Over time, many details were added to the legend of Joseph of
Arimathea's coming to Britain. Cornwall was known to have ancient links
with the Mediterranean through Phoenician traders, who came to buy tin.
To explain why Joseph might have come to Glastonbury, and how he earned
his wealth, the idea developed that he was a tin merchant who had
visited Britain even before Christs crucifixion.
"Joseph was a tin merchant, a tin merchant, a tin merchant. Joseph was a tin merchant and the miners loved him well."
Christ in Britain?
The next stage in the development of the legend was the idea that
Joseph of Arimathea was Christ's great-uncle, which would explain why
he had been willing to provide his tomb. This may have led to the
notion that, as a child, Christ himself had accompanied Joseph to
Britain on one of his tin trading expeditions. In the 19th century, the
people of Priddy, a tin mining village just north of Glastonbury, had a
saying, "As sure as our Lord was in Priddy."
There is also the story of Victorian metalworkers who cast the
pipes for church organs. As they poured the molten metal, they would
say for luck, "Joseph was in the tin trade." Asked to explain the
custom, one foreman explained, "We workers in metal are a very old
fraternity, and like other handicrafts we have our traditions amongst
us. One of these... is that Joseph of Arimathea, the rich man of the
Gospels, made his money in the tin trade with Cornwall. We have also a
story that he made voyages to Cornwall in his own ships, and that on
one occasion he brought with him the Child Christ and His Mother and
landed them at St Michael's Mount."
Quoted by Rev Lionel Smithett Lewis, St Joseph Of Arimathea At Glastonbury, 1953
Was Jerusalem "builded" here?
"The nature of my work is visionary and imaginative it is an Endeavour to restore what the Ancients call'd the Golden Age."

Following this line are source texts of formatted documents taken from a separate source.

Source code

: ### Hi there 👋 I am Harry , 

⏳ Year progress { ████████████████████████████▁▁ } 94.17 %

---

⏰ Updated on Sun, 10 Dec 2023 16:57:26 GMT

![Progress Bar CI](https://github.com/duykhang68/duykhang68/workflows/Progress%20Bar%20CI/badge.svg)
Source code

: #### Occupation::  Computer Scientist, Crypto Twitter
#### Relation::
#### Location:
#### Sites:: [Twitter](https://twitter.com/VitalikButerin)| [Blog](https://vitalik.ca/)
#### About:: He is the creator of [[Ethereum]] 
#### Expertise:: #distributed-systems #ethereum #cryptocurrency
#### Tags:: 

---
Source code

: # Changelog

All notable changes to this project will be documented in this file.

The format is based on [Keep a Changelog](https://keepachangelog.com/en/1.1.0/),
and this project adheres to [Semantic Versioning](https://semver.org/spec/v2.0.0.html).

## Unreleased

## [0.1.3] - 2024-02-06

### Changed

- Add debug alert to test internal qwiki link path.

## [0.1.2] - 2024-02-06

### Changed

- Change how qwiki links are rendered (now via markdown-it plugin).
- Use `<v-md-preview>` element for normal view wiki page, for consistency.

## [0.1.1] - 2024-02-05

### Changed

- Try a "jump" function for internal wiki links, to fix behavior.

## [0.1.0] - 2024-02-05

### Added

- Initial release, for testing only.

Blake, A Vision Of The Last Judgement, 1810
William Blake was not only thinking of a possible visit of Christ to Britain when he wrote Jerusalem.
In the late-1790s, he came to the conclusion that Britain was the
original Holy Land, and that it was from the British Druids that all
other religions derived.
In Milton, just two pages after the Jerusalem poem,
he placed an illustration of Stonehenge, which he believed to be a Druid temple. Above the picture, he wrote, "Lambeth's Vale where
Jerusalem's foundations began, where they were laid in ruins....Thence
stony Druid Temples overspread the island white, and thence...through
the whole Earth were rear'd."
So Jerusalem, in the sense of the land of the lost "Golden Age", really
was once "builded here", beneath Blake's own London. It was from his
home in Lambeth Vale that he believed that the Golden Age could be
renewed. When a friend came upon Blake and his wife, Catherine, reading
Paradise Lost naked in their garden at 13 Hercules Buildings, Blake said, "It's only Adam and Eve you know."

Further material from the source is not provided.